Вы знаете, самая большая глупость в жизни – это поддаться на эти настроения. Ожидать всего и сразу. Знали бы вы, сколько моих знакомых-приятелей на этом себе жизнь сломали. И добро бы только себе.

Быстро родятся только кошки. А успех всегда приходит вовремя. Вот только когда это «вовремя» наступит – нам знать не дано. Можно лишь каждый день трудолюбиво готовить почву для успеха, ожидая.

И всегда знать, что ничего еще не кончено. Ни в 20, ни в 30, ни в 40, ни в 50.

Хотите, рассажу историю про одного лузера?

Однажды в Сибири, в богом и людьми забытом поселке Курейка проживал-горевал один неудачник. Самый натуральный неудачник, эталонный образец, без подмесу.

Он не выдержал. Хроническое лузерство его сломало. Он опустился, перестал следить за собой, перестал умываться, перестал даже мыть за собой посуду. Это была образцово-показательная депрессия неудачника.

Целыми днями он валялся на кровати, накрывшись драной шубейкой, слушал свистящую среди торчащей из снега полыни поземку, и маялся. Маялся оттого, что жизнь почти прожита, а итоги подводить страшно. Не сделано ничего. В прошлом – неудачи, в настоящем – тоска, а завтрашний день не сулит ничего.

Ему уже почти сорок лет, скоро пойдет пятый десяток, а в жизни он не сделал ничего, растранжирив все свои шансы. Ему от природы достались неплохие мозги и отменное трудолюбие, но он просрал даже это. Попытка получить нормальное образование, которое его бедные родители тянули из последних сил, кончилась провалом – курс закончить не получилось, его вышибли.

Он связался с людьми, которые были не в ладах с законом, пошел, по мнению соседей, друзей и родственников, по скользкой дорожке. Несколько раз был судим по мелочи, а вот теперь попал, судя по всему, уже серьезно.

С личной жизнью тоже полный швах. Попытка создать семью не удалась, с женой он прожил всего лишь три года. Ну а после того, как он потерял жену, никто особо не рвется на ее место. Кому он такой нужен? Вот уже семь лет он и живет один.

На карьере в нормальном мире можно смело ставить крест – кто его возьмет на нормальное место, с четырьмя-то судимостями? Но обиднее всего то, что и в своей среде он в итоге не состоялся. Оказался никем.

Так… Рабочая лошадка, один из толпы, о котором никто не слышал и никто, кроме ближайшего окружения, его не знает. Таких в базарный день – рубль пучок. Рядовой. Обычный. Один из толпы.

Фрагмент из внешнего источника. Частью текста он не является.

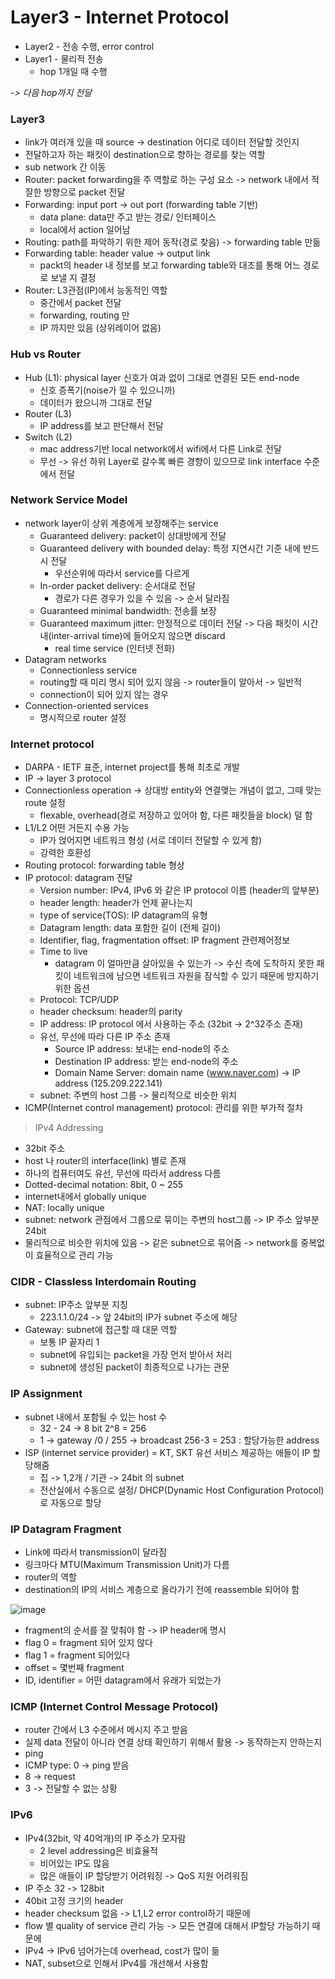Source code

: # Layer3 - Internet Protocol  

- Layer2 - 전송 수행, error control  
- Layer1 - 물리적 전송  
  - hop 1개일 때 수행   
   
*-> 다음 hop까지 전달*

### Layer3
- link가 여러개 있을 때 source -> destination 어디로 데이터 전달할 것인지  
- 전달하고자 하는 패킷이 destination으로 향하는 경로를 찾는 역할  
- sub network 간 이동
- Router: packet forwarding을 주 역할로 하는 구성 요소 -> network 내에서 적잘한 방향으로 packet 전달
- Forwarding: input port -> out port (forwarding table 기반)
  - data plane: data만 주고 받는 경로/ 인터페이스 
  - local에서 action 일어남
- Routing: path를 파악하기 위한 제어 동작(경로 찾음) -> forwarding table 만듦  
- Forwarding table: header value -> output link
  - packt의 header 내 정보를 보고 forwarding table와 대조를 통해 어느 경로로 보낼 지 결정
- Router: L3관점(IP)에서 능동적인 역할
  - 중간에서 packet 전달  
  - forwarding, routing 만
  - IP 까지만 있음 (상위레이어 없음)

### Hub vs Router
- Hub (L1): physical layer 신호가 여과 없이 그대로 연결된 모든 end-node
  - 신호 증폭기(noise가 낄 수 있으니까)  
  - 데이터가 왔으니까 그대로 전달  
- Router (L3)  
  - IP address를 보고 판단해서 전달
- Switch (L2)
  - mac address기반 local network에서 wifi에서 다른 Link로 전달  
  - 무선 -> 유선 하위 Layer로 갈수록 빠른 경향이 있으므로 link interface 수준에서 전달

### Network Service Model
- network layer이 상위 계층에게 보장해주는 service
  - Guaranteed delivery: packet이 상대방에게 전달
  - Guaranteed delivery with bounded delay: 특정 지연시간 기준 내에 반드시 전달
    - 우선순위에 따라서 service를 다르게
  - In-order packet delivery: 순서대로 전달
    - 경로가 다른 경우가 있을 수 있음 -> 순서 달라짐
  - Guaranteed minimal bandwidth: 전송률 보장
  - Guaranteed maximum jitter: 안정적으로 데이터 전달 -> 다음 패킷이 시간내(inter-arrival time)에 들어오지 않으면 discard 
    - real time service (인터넷 전화)
- Datagram networks
  - Connectionless service
  - routing할 때 미리 명시 되어 있지 않음 -> router들이 알아서 -> 일반적
  - connection이 되어 있지 않는 경우
- Connection-oriented services
  - 명시적으로 router 설정  

### Internet protocol
- DARPA - IETF 표준, internet project를 통해 최초로 개발
- IP -> layer 3 protocol
- Connectionless operation -> 상대방 entity와 연결맺는 개념이 없고, 그때 맞는 route 설정  
  - flexable, overhead(경로 저장하고 있어야 함, 다른 패킷들을 block) 덜 함
- L1/L2 어떤 거든지 수용 가능 
  - IP가 얹어지면 네트워크 형성 (서로 데이터 전달할 수 있게 함)
  - 강력한 호환성
- Routing protocol: forwarding table 형상  
- IP protocol: datagram 전달    
  - Version number: IPv4, IPv6 와 같은 IP protocol 이름 (header의 앞부분)
  - header length: header가 언제 끝나는지
  - type of service(TOS): IP datagram의 유형
  - Datagram length: data 포함한 길이 (전체 길이)
  - Identifier, flag, fragmentation offset: IP fragment 관련제어정보
  - Time to live
    - datagram 이 얼마만큼 살아있을 수 있는가 -> 수신 측에 도착하지 못한 패킷이 네트워크에 남으면 네트워크 자원을 잠식할 수 있기 때문에 방지하기 위한 옵션 
  - Protocol: TCP/UDP  
  - header checksum: header의 parity  
  - IP address: IP protocol 에서 사용하는 주소 (32bit -> 2^32주소 존재)    
  - 유선, 무선에 따라 다른 IP 주소 존재  
    - Source IP address: 보내는 end-node의 주소    
    - Destination IP address: 받는 end-node의 주소    
    - Domain Name Server: domain name (www.naver.com) -> IP address (125.209.222.141)    
  - subnet: 주변의 host 그룹 -> 물리적으로 비슷한 위치  
- ICMP(Internet control management) protocol: 관리를 위한 부가적 절차    

> IPv4 Addressing
  - 32bit 주소
  - host 나 router의 interface(link) 별로 존재
  - 하나의 컴퓨터여도 유선, 무선에 따라서 address 다름 
  - Dotted-decimal notation: 8bit, 0 ~ 255
  - internet내에서 globally unique
  - NAT: locally unique
  - subnet: network 관점에서 그룹으로 묶이는 주변의 host그룹 -> IP 주소 앞부분 24bit
  - 물리적으로 비슷한 위치에 있음 -> 같은 subnet으로 묶어줌 -> network를 중복없이 효율적으로 관리 가능

### CIDR - Classless Interdomain Routing
- subnet: IP주소 앞부분 지칭
  - 223.1.1.0/24 -> 앞 24bit의 IP가 subnet 주소에 해당
- Gateway: subnet에 접근할 때 대문 역할 
  - 보통 IP 끝자리 1
  - subnet에 유입되는 packet을 가장 먼저 받아서 처리
  - subnet에 생성된 packet이 최종적으로 나가는 관문

### IP Assignment
- subnet 내에서 포함될 수 있는 host 수
  - 32 - 24 -> 8 bit 2^8 = 256
  - 1 -> gateway /0 / 255 -> broadcast 256-3 = 253 : 할당가능한 address
- ISP (internet service provider) = KT, SKT 유선 서비스 제공하는 애들이 IP 할당해줌
  - 집 -> 1,2개 / 기관 -> 24bit 의 subnet
  - 전산실에서 수동으로 설정/ DHCP(Dynamic Host Configuration Protocol)로 자동으로 할당

### IP Datagram Fragment
- Link에 따라서 transmission이 달라짐
- 링크마다 MTU(Maximum Transmission Unit)가 다름
- router의 역할
- destination의 IP의 서비스 계층으로 올라가기 전에 reassemble 되어야 함

![image](https://user-images.githubusercontent.com/50178026/114542196-9beb9d00-9c92-11eb-8b0e-ff7ccd340616.png)

- fragment의 순서를 잘 맞춰야 함 -> IP header에 명시  
- flag 0 = fragment 되어 있지 않다  
- flag 1 = fragment 되어있다  
- offset = 몇번째 fragment  
- ID, identifier = 어떤 datagram에서 유래가 되었는가  

### ICMP (Internet Control Message Protocol)
- router 간에서 L3 수준에서 메시지 주고 받음
- 실제 data 전달이 아니라 연결 상태 확인하기 위해서 활용 -> 동작하는지 안하는지  
- ping
- ICMP type: 0 -> ping 받음
- 8 -> request
- 3 -> 전달할 수 없는 상황

### IPv6  
- IPv4(32bit, 약 40억개)의 IP 주소가 모자람 
  - 2 level addressing은 비효율적
  - 비어있는 IP도 많음  
  - 많은 애들이 IP 할당받기 어려워징 -> QoS 지원 어려워짐
- IP 주소 32 -> 128bit  
- 40bit 고정 크기의 header
- header checksum 없음 -> L1,L2 error control하기 때문에    
- flow 별 quality of service 관리 가능 -> 모든 연결에 대해서 IP할당 가능하기 때문에   
- IPv4 -> IPv6 넘어가는데 overhead, cost가 많이 듦  
- NAT, subset으로 인해서 IPv4를 개선해서 사용함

А ведь люди взлетают по жизни как на лифте, вон, один – пацан ведь еще, молоко на губах не обсохло – вернулся из такой же ссылки, и уже через год был в числе вождей, лидеров, топ-менеджеров. Тех, кто определяют стратегию.

А он, который много старше этого мажора – по прежнему никто. Его попытки что-то сделать, предложить какое-нибудь неожиданное решение у записных винеров вызывают лишь плохо скрываемые усмешки. А если кто-нибудь из этих хорошо образованных молодых людей со столичным лоском, и попытается иногда его одобрить, похлопав по плечу – это стыдная жалость бесит больше, чем смешки.

Природа, к несчастью, положила ему достаточно ума, чтобы понимать всю позорность этой жалости, он может увидеть это клеймо «бесперспективный кадр», которое ему не свести. Но вот ума и воли для того, чтобы все-таки вырваться наверх, стереть с себя печать лузерства, она ему, похоже, не отпустила.